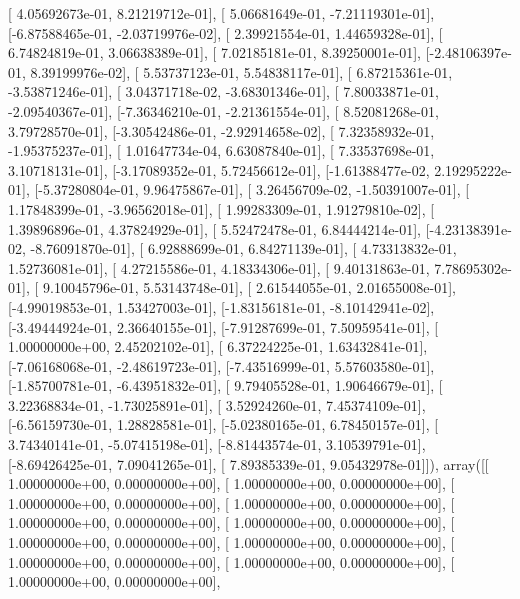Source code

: \documentclass{article}
\begin{document}
       [ 4.05692673e-01,  8.21219712e-01],
       [ 5.06681649e-01, -7.21119301e-01],
       [-6.87588465e-01, -2.03719976e-02],
       [ 2.39921554e-01,  1.44659328e-01],
       [ 6.74824819e-01,  3.06638389e-01],
       [ 7.02185181e-01,  8.39250001e-01],
       [-2.48106397e-01,  8.39199976e-02],
       [ 5.53737123e-01,  5.54838117e-01],
       [ 6.87215361e-01, -3.53871246e-01],
       [ 3.04371718e-02, -3.68301346e-01],
       [ 7.80033871e-01, -2.09540367e-01],
       [-7.36346210e-01, -2.21361554e-01],
       [ 8.52081268e-01,  3.79728570e-01],
       [-3.30542486e-01, -2.92914658e-02],
       [ 7.32358932e-01, -1.95375237e-01],
       [ 1.01647734e-04,  6.63087840e-01],
       [ 7.33537698e-01,  3.10718131e-01],
       [-3.17089352e-01,  5.72456612e-01],
       [-1.61388477e-02,  2.19295222e-01],
       [-5.37280804e-01,  9.96475867e-01],
       [ 3.26456709e-02, -1.50391007e-01],
       [ 1.17848399e-01, -3.96562018e-01],
       [ 1.99283309e-01,  1.91279810e-02],
       [ 1.39896896e-01,  4.37824929e-01],
       [ 5.52472478e-01,  6.84444214e-01],
       [-4.23138391e-02, -8.76091870e-01],
       [ 6.92888699e-01,  6.84271139e-01],
       [ 4.73313832e-01,  1.52736081e-01],
       [ 4.27215586e-01,  4.18334306e-01],
       [ 9.40131863e-01,  7.78695302e-01],
       [ 9.10045796e-01,  5.53143748e-01],
       [ 2.61544055e-01,  2.01655008e-01],
       [-4.99019853e-01,  1.53427003e-01],
       [-1.83156181e-01, -8.10142941e-02],
       [-3.49444924e-01,  2.36640155e-01],
       [-7.91287699e-01,  7.50959541e-01],
       [ 1.00000000e+00,  2.45202102e-01],
       [ 6.37224225e-01,  1.63432841e-01],
       [-7.06168068e-01, -2.48619723e-01],
       [-7.43516999e-01,  5.57603580e-01],
       [-1.85700781e-01, -6.43951832e-01],
       [ 9.79405528e-01,  1.90646679e-01],
       [ 3.22368834e-01, -1.73025891e-01],
       [ 3.52924260e-01,  7.45374109e-01],
       [-6.56159730e-01,  1.28828581e-01],
       [-5.02380165e-01,  6.78450157e-01],
       [ 3.74340141e-01, -5.07415198e-01],
       [-8.81443574e-01,  3.10539791e-01],
       [-8.69426425e-01,  7.09041265e-01],
       [ 7.89385339e-01,  9.05432978e-01]]), array([[ 1.00000000e+00,  0.00000000e+00],
       [ 1.00000000e+00,  0.00000000e+00],
       [ 1.00000000e+00,  0.00000000e+00],
       [ 1.00000000e+00,  0.00000000e+00],
       [ 1.00000000e+00,  0.00000000e+00],
       [ 1.00000000e+00,  0.00000000e+00],
       [ 1.00000000e+00,  0.00000000e+00],
       [ 1.00000000e+00,  0.00000000e+00],
       [ 1.00000000e+00,  0.00000000e+00],
       [ 1.00000000e+00,  0.00000000e+00],
       [ 1.00000000e+00,  0.00000000e+00],
\end{document}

****

§ **Work to be completed**:
Copy out every line of the material above exactly, skipping the pictures.

§ **Written response**:
Source code

: \documentclass{article}
\begin{document}
       [ 4.05692673e-01,  8.21219712e-01],
       [ 5.06681649e-01, -7.21119301e-01],
       [-6.87588465e-01, -2.03719976e-02],
       [ 2.39921554e-01,  1.44659328e-01],
       [ 6.74824819e-01,  3.06638389e-01],
       [ 7.02185181e-01,  8.39250001e-01],
       [-2.48106397e-01,  8.39199976e-02],
       [ 5.53737123e-01,  5.54838117e-01],
       [ 6.87215361e-01, -3.53871246e-01],
       [ 3.04371718e-02, -3.68301346e-01],
       [ 7.80033871e-01, -2.09540367e-01],
       [-7.36346210e-01, -2.21361554e-01],
       [ 8.52081268e-01,  3.79728570e-01],
       [-3.30542486e-01, -2.92914658e-02],
       [ 7.32358932e-01, -1.95375237e-01],
       [ 1.01647734e-04,  6.63087840e-01],
       [ 7.33537698e-01,  3.10718131e-01],
       [-3.17089352e-01,  5.72456612e-01],
       [-1.61388477e-02,  2.19295222e-01],
       [-5.37280804e-01,  9.96475867e-01],
       [ 3.26456709e-02, -1.50391007e-01],
       [ 1.17848399e-01, -3.96562018e-01],
       [ 1.99283309e-01,  1.91279810e-02],
       [ 1.39896896e-01,  4.37824929e-01],
       [ 5.52472478e-01,  6.84444214e-01],
       [-4.23138391e-02, -8.76091870e-01],
       [ 6.92888699e-01,  6.84271139e-01],
       [ 4.73313832e-01,  1.52736081e-01],
       [ 4.27215586e-01,  4.18334306e-01],
       [ 9.40131863e-01,  7.78695302e-01],
       [ 9.10045796e-01,  5.53143748e-01],
       [ 2.61544055e-01,  2.01655008e-01],
       [-4.99019853e-01,  1.53427003e-01],
       [-1.83156181e-01, -8.10142941e-02],
       [-3.49444924e-01,  2.36640155e-01],
       [-7.91287699e-01,  7.50959541e-01],
       [ 1.00000000e+00,  2.45202102e-01],
       [ 6.37224225e-01,  1.63432841e-01],
       [-7.06168068e-01, -2.48619723e-01],
       [-7.43516999e-01,  5.57603580e-01],
       [-1.85700781e-01, -6.43951832e-01],
       [ 9.79405528e-01,  1.90646679e-01],
       [ 3.22368834e-01, -1.73025891e-01],
       [ 3.52924260e-01,  7.45374109e-01],
       [-6.56159730e-01,  1.28828581e-01],
       [-5.02380165e-01,  6.78450157e-01],
       [ 3.74340141e-01, -5.07415198e-01],
       [-8.81443574e-01,  3.10539791e-01],
       [-8.69426425e-01,  7.09041265e-01],
       [ 7.89385339e-01,  9.05432978e-01]]), array([[ 1.00000000e+00,  0.00000000e+00],
       [ 1.00000000e+00,  0.00000000e+00],
       [ 1.00000000e+00,  0.00000000e+00],
       [ 1.00000000e+00,  0.00000000e+00],
       [ 1.00000000e+00,  0.00000000e+00],
       [ 1.00000000e+00,  0.00000000e+00],
       [ 1.00000000e+00,  0.00000000e+00],
       [ 1.00000000e+00,  0.00000000e+00],
       [ 1.00000000e+00,  0.00000000e+00],
       [ 1.00000000e+00,  0.00000000e+00],
       [ 1.00000000e+00,  0.00000000e+00],
\end{document}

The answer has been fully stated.